[Source texts of formatted documents]
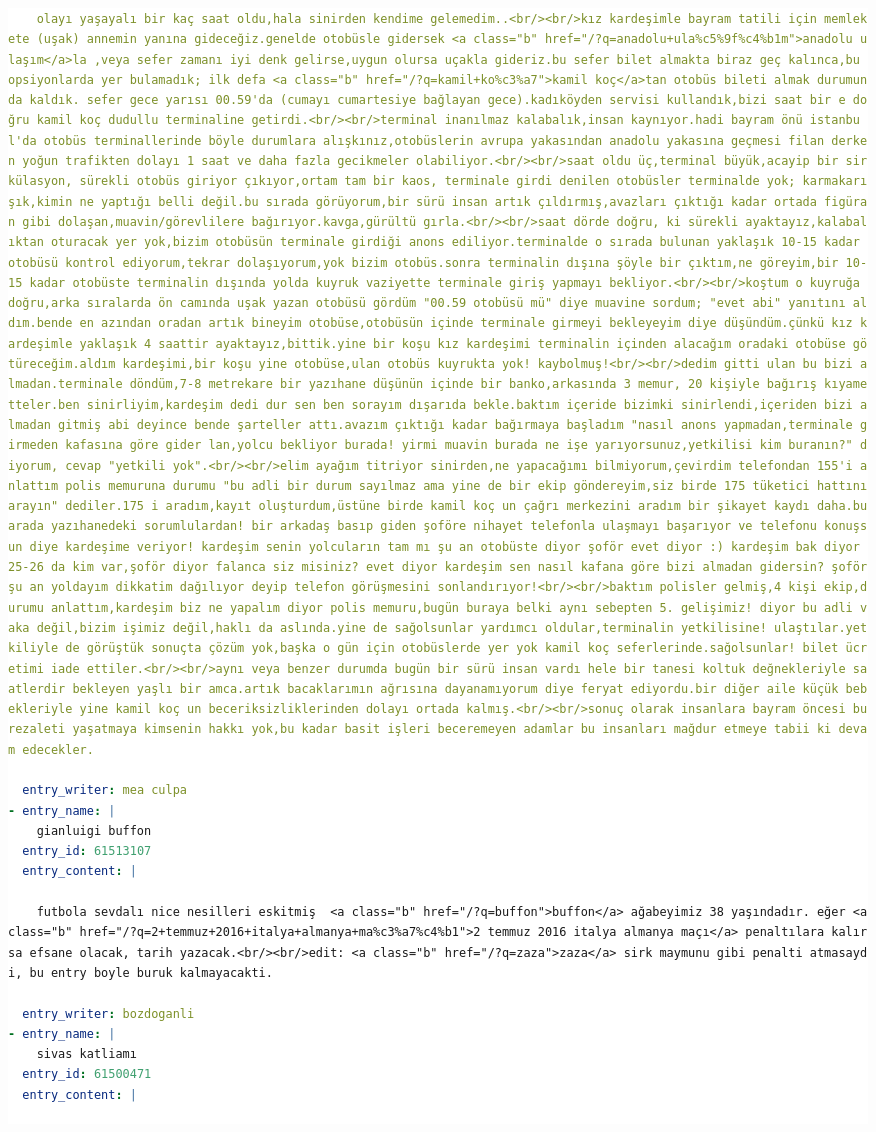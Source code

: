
 ```yaml
    olayı yaşayalı bir kaç saat oldu,hala sinirden kendime gelemedim..<br/><br/>kız kardeşimle bayram tatili için memlekete (uşak) annemin yanına gideceğiz.genelde otobüsle gidersek <a class="b" href="/?q=anadolu+ula%c5%9f%c4%b1m">anadolu ulaşım</a>la ,veya sefer zamanı iyi denk gelirse,uygun olursa uçakla gideriz.bu sefer bilet almakta biraz geç kalınca,bu opsiyonlarda yer bulamadık; ilk defa <a class="b" href="/?q=kamil+ko%c3%a7">kamil koç</a>tan otobüs bileti almak durumunda kaldık. sefer gece yarısı 00.59'da (cumayı cumartesiye bağlayan gece).kadıköyden servisi kullandık,bizi saat bir e doğru kamil koç dudullu terminaline getirdi.<br/><br/>terminal inanılmaz kalabalık,insan kaynıyor.hadi bayram önü istanbul'da otobüs terminallerinde böyle durumlara alışkınız,otobüslerin avrupa yakasından anadolu yakasına geçmesi filan derken yoğun trafikten dolayı 1 saat ve daha fazla gecikmeler olabiliyor.<br/><br/>saat oldu üç,terminal büyük,acayip bir sirkülasyon, sürekli otobüs giriyor çıkıyor,ortam tam bir kaos, terminale girdi denilen otobüsler terminalde yok; karmakarışık,kimin ne yaptığı belli değil.bu sırada görüyorum,bir sürü insan artık çıldırmış,avazları çıktığı kadar ortada figüran gibi dolaşan,muavin/görevlilere bağırıyor.kavga,gürültü gırla.<br/><br/>saat dörde doğru, ki sürekli ayaktayız,kalabalıktan oturacak yer yok,bizim otobüsün terminale girdiği anons ediliyor.terminalde o sırada bulunan yaklaşık 10-15 kadar otobüsü kontrol ediyorum,tekrar dolaşıyorum,yok bizim otobüs.sonra terminalin dışına şöyle bir çıktım,ne göreyim,bir 10-15 kadar otobüste terminalin dışında yolda kuyruk vaziyette terminale giriş yapmayı bekliyor.<br/><br/>koştum o kuyruğa doğru,arka sıralarda ön camında uşak yazan otobüsü gördüm "00.59 otobüsü mü" diye muavine sordum; "evet abi" yanıtını aldım.bende en azından oradan artık bineyim otobüse,otobüsün içinde terminale girmeyi bekleyeyim diye düşündüm.çünkü kız kardeşimle yaklaşık 4 saattir ayaktayız,bittik.yine bir koşu kız kardeşimi terminalin içinden alacağım oradaki otobüse götüreceğim.aldım kardeşimi,bir koşu yine otobüse,ulan otobüs kuyrukta yok! kaybolmuş!<br/><br/>dedim gitti ulan bu bizi almadan.terminale döndüm,7-8 metrekare bir yazıhane düşünün içinde bir banko,arkasında 3 memur, 20 kişiyle bağırış kıyametteler.ben sinirliyim,kardeşim dedi dur sen ben sorayım dışarıda bekle.baktım içeride bizimki sinirlendi,içeriden bizi almadan gitmiş abi deyince bende şarteller attı.avazım çıktığı kadar bağırmaya başladım "nasıl anons yapmadan,terminale girmeden kafasına göre gider lan,yolcu bekliyor burada! yirmi muavin burada ne işe yarıyorsunuz,yetkilisi kim buranın?" diyorum, cevap "yetkili yok".<br/><br/>elim ayağım titriyor sinirden,ne yapacağımı bilmiyorum,çevirdim telefondan 155'i anlattım polis memuruna durumu "bu adli bir durum sayılmaz ama yine de bir ekip göndereyim,siz birde 175 tüketici hattını arayın" dediler.175 i aradım,kayıt oluşturdum,üstüne birde kamil koç un çağrı merkezini aradım bir şikayet kaydı daha.bu arada yazıhanedeki sorumlulardan! bir arkadaş basıp giden şoföre nihayet telefonla ulaşmayı başarıyor ve telefonu konuşsun diye kardeşime veriyor! kardeşim senin yolcuların tam mı şu an otobüste diyor şoför evet diyor :) kardeşim bak diyor 25-26 da kim var,şoför diyor falanca siz misiniz? evet diyor kardeşim sen nasıl kafana göre bizi almadan gidersin? şoför şu an yoldayım dikkatim dağılıyor deyip telefon görüşmesini sonlandırıyor!<br/><br/>baktım polisler gelmiş,4 kişi ekip,durumu anlattım,kardeşim biz ne yapalım diyor polis memuru,bugün buraya belki aynı sebepten 5. gelişimiz! diyor bu adli vaka değil,bizim işimiz değil,haklı da aslında.yine de sağolsunlar yardımcı oldular,terminalin yetkilisine! ulaştılar.yetkiliyle de görüştük sonuçta çözüm yok,başka o gün için otobüslerde yer yok kamil koç seferlerinde.sağolsunlar! bilet ücretimi iade ettiler.<br/><br/>aynı veya benzer durumda bugün bir sürü insan vardı hele bir tanesi koltuk değnekleriyle saatlerdir bekleyen yaşlı bir amca.artık bacaklarımın ağrısına dayanamıyorum diye feryat ediyordu.bir diğer aile küçük bebekleriyle yine kamil koç un beceriksizliklerinden dolayı ortada kalmış.<br/><br/>sonuç olarak insanlara bayram öncesi bu rezaleti yaşatmaya kimsenin hakkı yok,bu kadar basit işleri beceremeyen adamlar bu insanları mağdur etmeye tabii ki devam edecekler.
   
  entry_writer: mea culpa
- entry_name: |
    gianluigi buffon
  entry_id: 61513107
  entry_content: |
    
    futbola sevdalı nice nesilleri eskitmiş  <a class="b" href="/?q=buffon">buffon</a> ağabeyimiz 38 yaşındadır. eğer <a class="b" href="/?q=2+temmuz+2016+italya+almanya+ma%c3%a7%c4%b1">2 temmuz 2016 italya almanya maçı</a> penaltılara kalırsa efsane olacak, tarih yazacak.<br/><br/>edit: <a class="b" href="/?q=zaza">zaza</a> sirk maymunu gibi penalti atmasaydi, bu entry boyle buruk kalmayacakti.
   
  entry_writer: bozdoganli
- entry_name: |
    sivas katliamı
  entry_id: 61500471
  entry_content: |
    
```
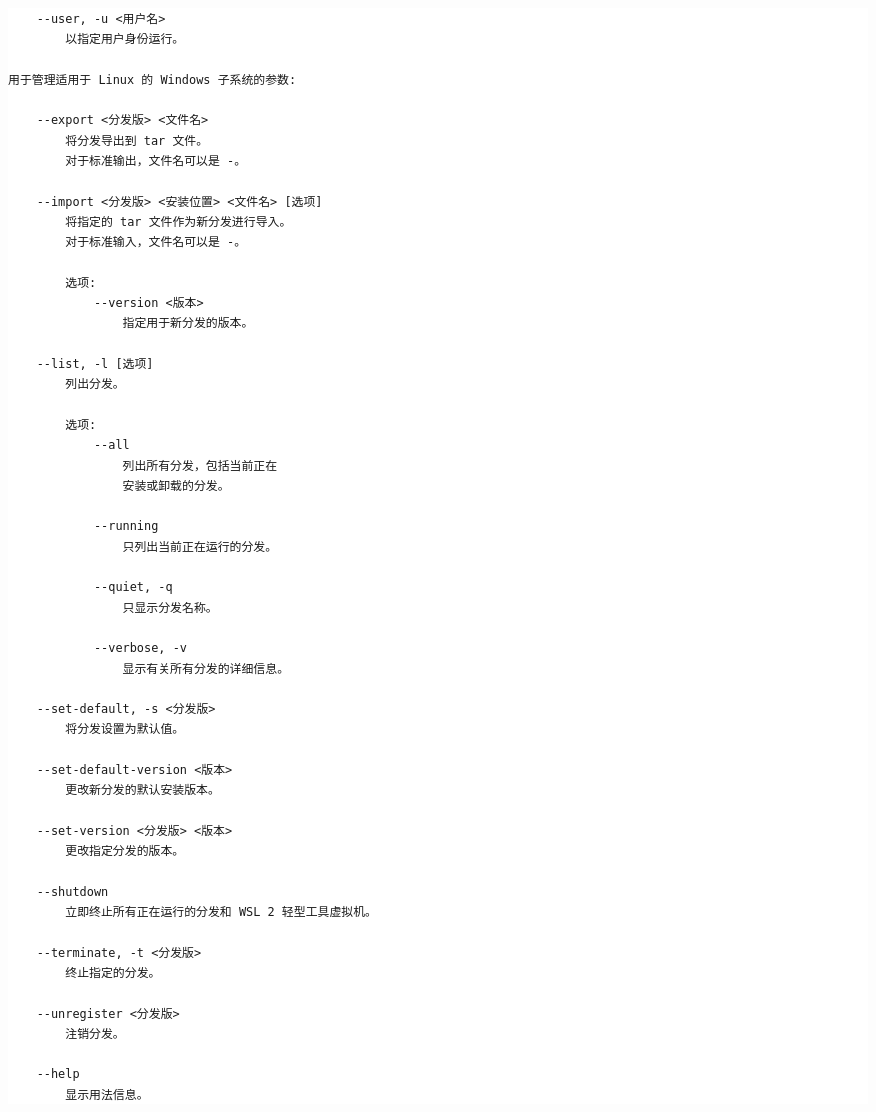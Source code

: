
 ```shell
    --user, -u <用户名>
        以指定用户身份运行。

用于管理适用于 Linux 的 Windows 子系统的参数:

    --export <分发版> <文件名>
        将分发导出到 tar 文件。
        对于标准输出，文件名可以是 -。

    --import <分发版> <安装位置> <文件名> [选项]
        将指定的 tar 文件作为新分发进行导入。
        对于标准输入，文件名可以是 -。

        选项:
            --version <版本>
                指定用于新分发的版本。

    --list, -l [选项]
        列出分发。

        选项:
            --all
                列出所有分发，包括当前正在
                安装或卸载的分发。

            --running
                只列出当前正在运行的分发。

            --quiet, -q
                只显示分发名称。

            --verbose, -v
                显示有关所有分发的详细信息。

    --set-default, -s <分发版>
        将分发设置为默认值。

    --set-default-version <版本>
        更改新分发的默认安装版本。

    --set-version <分发版> <版本>
        更改指定分发的版本。

    --shutdown
        立即终止所有正在运行的分发和 WSL 2 轻型工具虚拟机。

    --terminate, -t <分发版>
        终止指定的分发。

    --unregister <分发版>
        注销分发。

    --help
        显示用法信息。
```
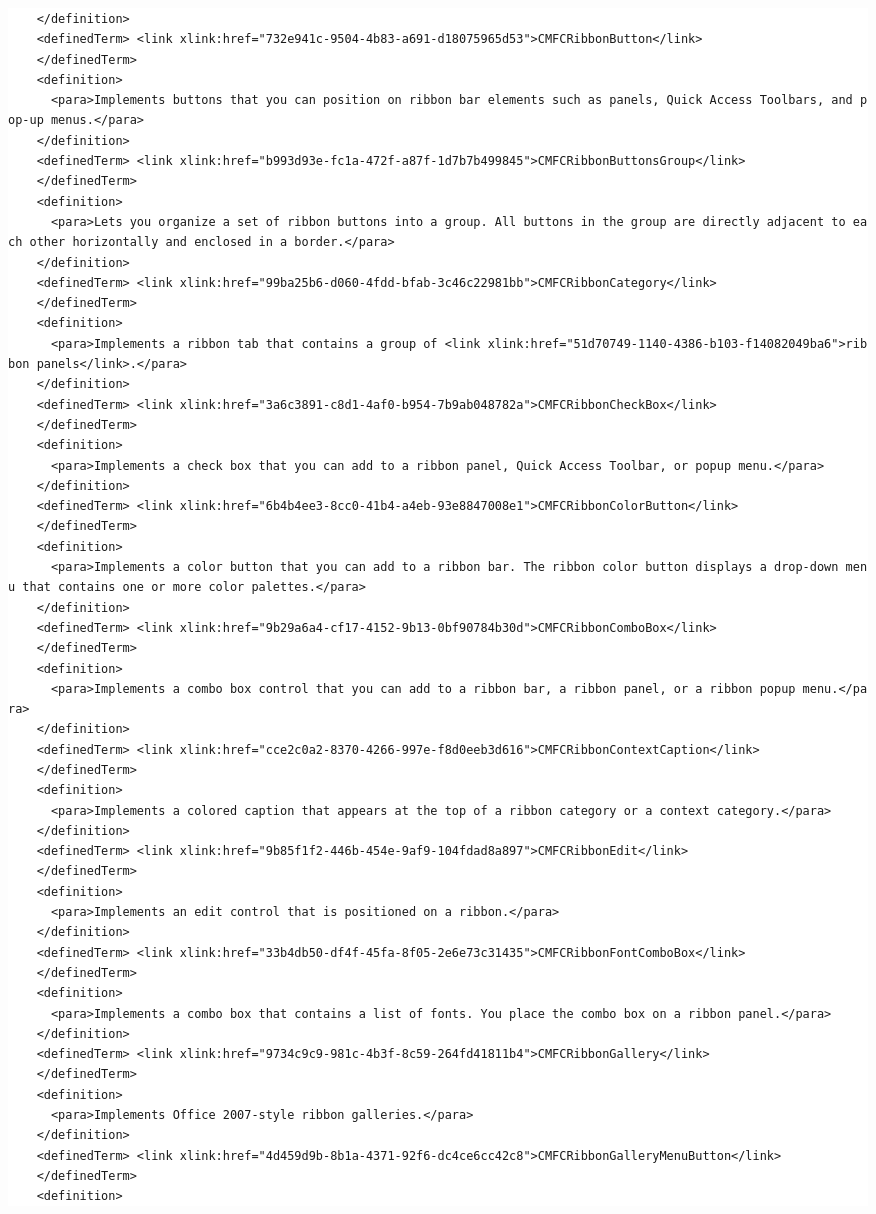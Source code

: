         </definition>
        <definedTerm> <link xlink:href="732e941c-9504-4b83-a691-d18075965d53">CMFCRibbonButton</link>
        </definedTerm>
        <definition>
          <para>Implements buttons that you can position on ribbon bar elements such as panels, Quick Access Toolbars, and pop-up menus.</para>
        </definition>
        <definedTerm> <link xlink:href="b993d93e-fc1a-472f-a87f-1d7b7b499845">CMFCRibbonButtonsGroup</link>
        </definedTerm>
        <definition>
          <para>Lets you organize a set of ribbon buttons into a group. All buttons in the group are directly adjacent to each other horizontally and enclosed in a border.</para>
        </definition>
        <definedTerm> <link xlink:href="99ba25b6-d060-4fdd-bfab-3c46c22981bb">CMFCRibbonCategory</link>
        </definedTerm>
        <definition>
          <para>Implements a ribbon tab that contains a group of <link xlink:href="51d70749-1140-4386-b103-f14082049ba6">ribbon panels</link>.</para>
        </definition>
        <definedTerm> <link xlink:href="3a6c3891-c8d1-4af0-b954-7b9ab048782a">CMFCRibbonCheckBox</link>
        </definedTerm>
        <definition>
          <para>Implements a check box that you can add to a ribbon panel, Quick Access Toolbar, or popup menu.</para>
        </definition>
        <definedTerm> <link xlink:href="6b4b4ee3-8cc0-41b4-a4eb-93e8847008e1">CMFCRibbonColorButton</link>
        </definedTerm>
        <definition>
          <para>Implements a color button that you can add to a ribbon bar. The ribbon color button displays a drop-down menu that contains one or more color palettes.</para>
        </definition>
        <definedTerm> <link xlink:href="9b29a6a4-cf17-4152-9b13-0bf90784b30d">CMFCRibbonComboBox</link>
        </definedTerm>
        <definition>
          <para>Implements a combo box control that you can add to a ribbon bar, a ribbon panel, or a ribbon popup menu.</para>
        </definition>
        <definedTerm> <link xlink:href="cce2c0a2-8370-4266-997e-f8d0eeb3d616">CMFCRibbonContextCaption</link>
        </definedTerm>
        <definition>
          <para>Implements a colored caption that appears at the top of a ribbon category or a context category.</para>
        </definition>
        <definedTerm> <link xlink:href="9b85f1f2-446b-454e-9af9-104fdad8a897">CMFCRibbonEdit</link>
        </definedTerm>
        <definition>
          <para>Implements an edit control that is positioned on a ribbon.</para>
        </definition>
        <definedTerm> <link xlink:href="33b4db50-df4f-45fa-8f05-2e6e73c31435">CMFCRibbonFontComboBox</link>
        </definedTerm>
        <definition>
          <para>Implements a combo box that contains a list of fonts. You place the combo box on a ribbon panel.</para>
        </definition>
        <definedTerm> <link xlink:href="9734c9c9-981c-4b3f-8c59-264fd41811b4">CMFCRibbonGallery</link>
        </definedTerm>
        <definition>
          <para>Implements Office 2007-style ribbon galleries.</para>
        </definition>
        <definedTerm> <link xlink:href="4d459d9b-8b1a-4371-92f6-dc4ce6cc42c8">CMFCRibbonGalleryMenuButton</link>
        </definedTerm>
        <definition>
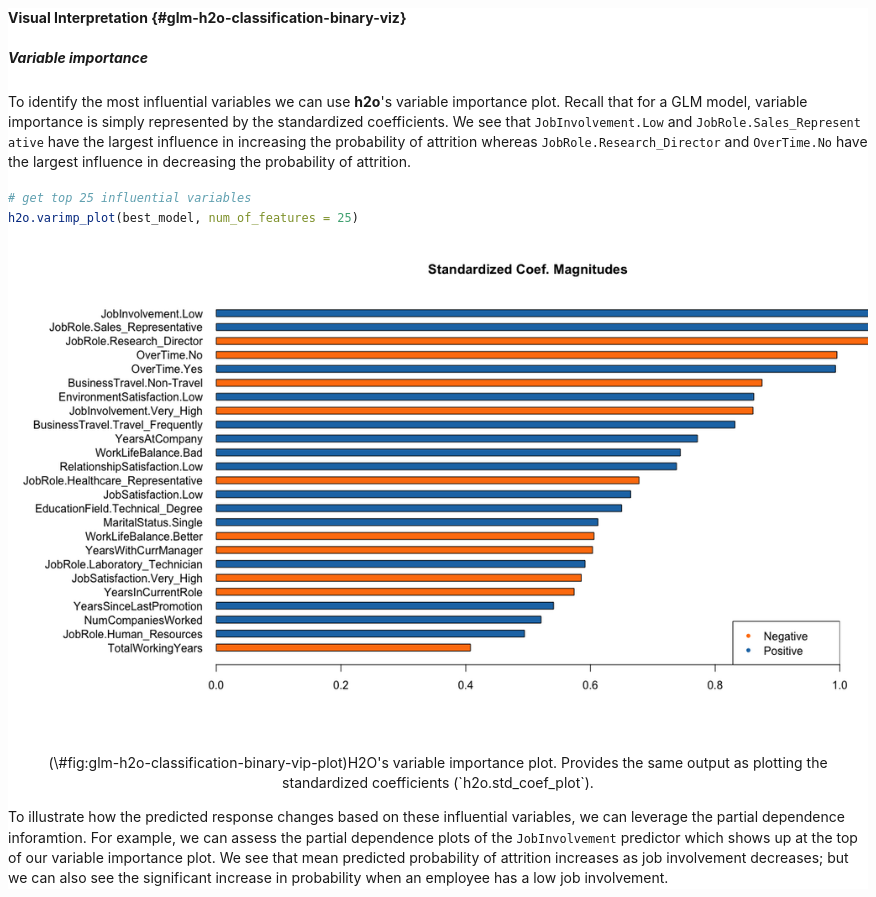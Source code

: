 
#### Visual Interpretation {#glm-h2o-classification-binary-viz}

##### Variable importance

To identify the most influential variables we can use __h2o__'s variable importance plot.  Recall that for a GLM model, variable importance is simply represented by the standardized coefficients.  We see that `JobInvolvement.Low` and `JobRole.Sales_Representative` have the largest influence in increasing the probability of attrition whereas `JobRole.Research_Director` and `OverTime.No` have the largest influence in decreasing the probability of attrition.


```r
# get top 25 influential variables
h2o.varimp_plot(best_model, num_of_features = 25)
```

<div class="figure" style="text-align: center">
<img src="images/binary-class-h2o-vip.png" alt="H2O's variable importance plot.  Provides the same output as plotting the standardized coefficients (`h2o.std_coef_plot`)." width="100%" height="100%" />
<p class="caption">(\#fig:glm-h2o-classification-binary-vip-plot)H2O's variable importance plot.  Provides the same output as plotting the standardized coefficients (`h2o.std_coef_plot`).</p>
</div>


To illustrate how the predicted response changes based on these influential variables, we can leverage the partial dependence inforamtion. For example, we can assess the partial dependence plots of the `JobInvolvement` predictor which shows up at the top of our variable importance plot.  We see that mean predicted probability of attrition increases as job involvement decreases; but we can also see the significant increase in probability when an employee has a low job involvement.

Instructions to follow:
Every line in the records above that contains the word "Quick" is to be copied out.

Written response:
          <para>Implements buttons that you can position on ribbon bar elements such as panels, Quick Access Toolbars, and pop-up menus.</para>
          <para>Implements a check box that you can add to a ribbon panel, Quick Access Toolbar, or popup menu.</para>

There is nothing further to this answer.